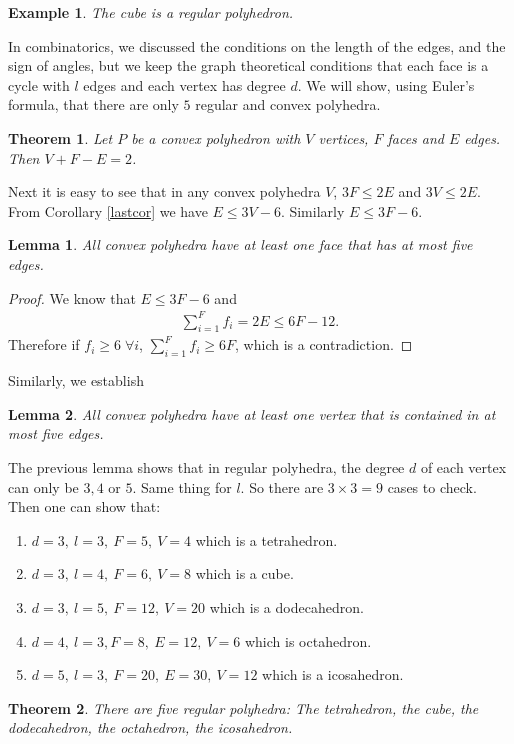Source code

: \documentclass[12pt,a4paper]{article}
\newtheorem{lem}{Lemma}[section]
\newtheorem{thm}{Theorem}[section]
\newtheorem{exmp}{Example}[section]
\theoremstyle{definition}
\begin{document}
\begin{exmp}The cube is a regular polyhedron. 
\end{exmp}
\newpage
In combinatorics, we discussed the conditions on the length of the edges, and the sign of angles, but we keep the graph theoretical conditions that each face is a cycle with $l$ edges and each vertex has degree $d$. We will show, using Euler's formula, that there are only $5$ regular and convex polyhedra. 
\begin{thm} Let $P$ be a convex polyhedron with $V$ vertices, $F$ faces and $E$ edges. Then $V+F-E=2$. 
\end{thm}
Next it is easy to see that in any convex polyhedra $V$,  $3F \leq 2E$ and $3V \leq 2E$. From Corollary \ref{lastcor} we have $E \leq 3V-6$. Similarly $E \leq 3F-6$. 
\begin{lem} All convex polyhedra have at least one face that has at most five edges.
\end{lem}
\begin{proof}
We know that $E \leq 3F-6$ and 
\begin{align*}
\sum_{i=1}^F f_i = 2E \leq 6F-12.
\end{align*}
Therefore if $f_i \geq 6 \; \forall i$,  $\sum_{i=1}^F f_i \geq 6F$, which is a contradiction.
\end{proof}
Similarly, we establish
\begin{lem} All convex polyhedra have at least one vertex that is contained in at most five edges. 
\end{lem}
The previous lemma shows that in regular polyhedra, the degree $d$ of each vertex can only be $3,4$ or $5$. Same thing for $l$. So there are $3\times3 = 9$ cases to check. Then one can show that:
\begin{enumerate}
\item $d=3, \ l=3, \ F=5, \ V=4$ which is a tetrahedron.
\item $d=3, \ l=4, \ F=6, \ V=8$ which is a cube.
\item $d=3, \ l=5, \ F=12, \ V = 20$ which is a dodecahedron.
\item $d=4, \ l=3,  F=8, \ E=12, \ V=6$ which is octahedron.
\item $d=5, \ l=3, \ F=20, \ E=30, \ V=12$ which is a icosahedron.
\end{enumerate}
\begin{thm} There are five regular polyhedra: The tetrahedron, the cube, the dodecahedron, the octahedron, the icosahedron. 
\end{thm}
\end{document}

# WORK REQUIRED
From the entries above, copy every line that holds the word "tetrahedron".

# SOLUTION TO THIS EXERCISE
\item $d=3, \ l=3, \ F=5, \ V=4$ which is a tetrahedron.
\begin{thm} There are five regular polyhedra: The tetrahedron, the cube, the dodecahedron, the octahedron, the icosahedron. 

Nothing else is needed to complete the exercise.